> [REQUIRED WORK] Gather all lines in the entries that include the word "begin".
/---
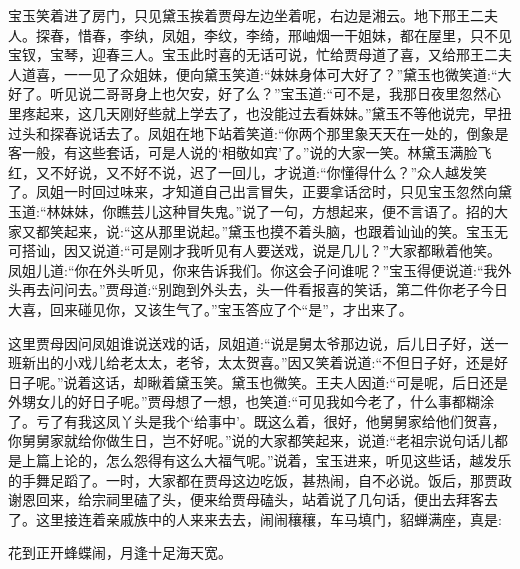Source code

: \begin{parag}
    宝玉笑着进了房门，只见黛玉挨着贾母左边坐着呢，右边是湘云。地下邢王二夫人。探春，惜春，李纨，凤姐，李纹，李绮，邢岫烟一干姐妹，都在屋里，只不见宝钗，宝琴，迎春三人。宝玉此时喜的无话可说，忙给贾母道了喜，又给邢王二夫人道喜，一一见了众姐妹，便向黛玉笑道:“妹妹身体可大好了？”黛玉也微笑道:“大好了。听见说二哥哥身上也欠安，好了么？”宝玉道:“可不是，我那日夜里忽然心里疼起来，这几天刚好些就上学去了，也没能过去看妹妹。”黛玉不等他说完，早扭过头和探春说话去了。凤姐在地下站着笑道:“你两个那里象天天在一处的，倒象是客一般，有这些套话，可是人说的‘相敬如宾’了。”说的大家一笑。林黛玉满脸飞红，又不好说，又不好不说，迟了一回儿，才说道:“你懂得什么？”众人越发笑了。凤姐一时回过味来，才知道自己出言冒失，正要拿话岔时，只见宝玉忽然向黛玉道:“林妹妹，你瞧芸儿这种冒失鬼。”说了一句，方想起来，便不言语了。招的大家又都笑起来，说:“这从那里说起。”黛玉也摸不着头脑，也跟着讪讪的笑。宝玉无可搭讪，因又说道:“可是刚才我听见有人要送戏，说是几儿？”大家都瞅着他笑。凤姐儿道:“你在外头听见，你来告诉我们。你这会子问谁呢？”宝玉得便说道:“我外头再去问问去。”贾母道:“别跑到外头去，头一件看报喜的笑话，第二件你老子今日大喜，回来碰见你，又该生气了。”宝玉答应了个“是”，才出来了。
\end{parag}


\begin{parag}
    这里贾母因问凤姐谁说送戏的话，凤姐道:“说是舅太爷那边说，后儿日子好，送一班新出的小戏儿给老太太，老爷，太太贺喜。”因又笑着说道:“不但日子好，还是好日子呢。”说着这话，却瞅着黛玉笑。黛玉也微笑。王夫人因道:“可是呢，后日还是外甥女儿的好日子呢。”贾母想了一想，也笑道:“可见我如今老了，什么事都糊涂了。亏了有我这凤丫头是我个‘给事中’。既这么着，很好，他舅舅家给他们贺喜，你舅舅家就给你做生日，岂不好呢。”说的大家都笑起来，说道:“老祖宗说句话儿都是上篇上论的，怎么怨得有这么大福气呢。”说着，宝玉进来，听见这些话，越发乐的手舞足蹈了。一时，大家都在贾母这边吃饭，甚热闹，自不必说。饭后，那贾政谢恩回来，给宗祠里磕了头，便来给贾母磕头，站着说了几句话，便出去拜客去了。这里接连着亲戚族中的人来来去去，闹闹穰穰，车马填门，貂蝉满座，真是:
\end{parag}


\begin{poem}
    \begin{pl}
        花到正开蜂蝶闹，月逢十足海天宽。
    \end{pl}
\end{poem}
\---
> [ANSWER BOX]
: \begin{parag}
\begin{parag}
\begin{poem}
    \begin{pl}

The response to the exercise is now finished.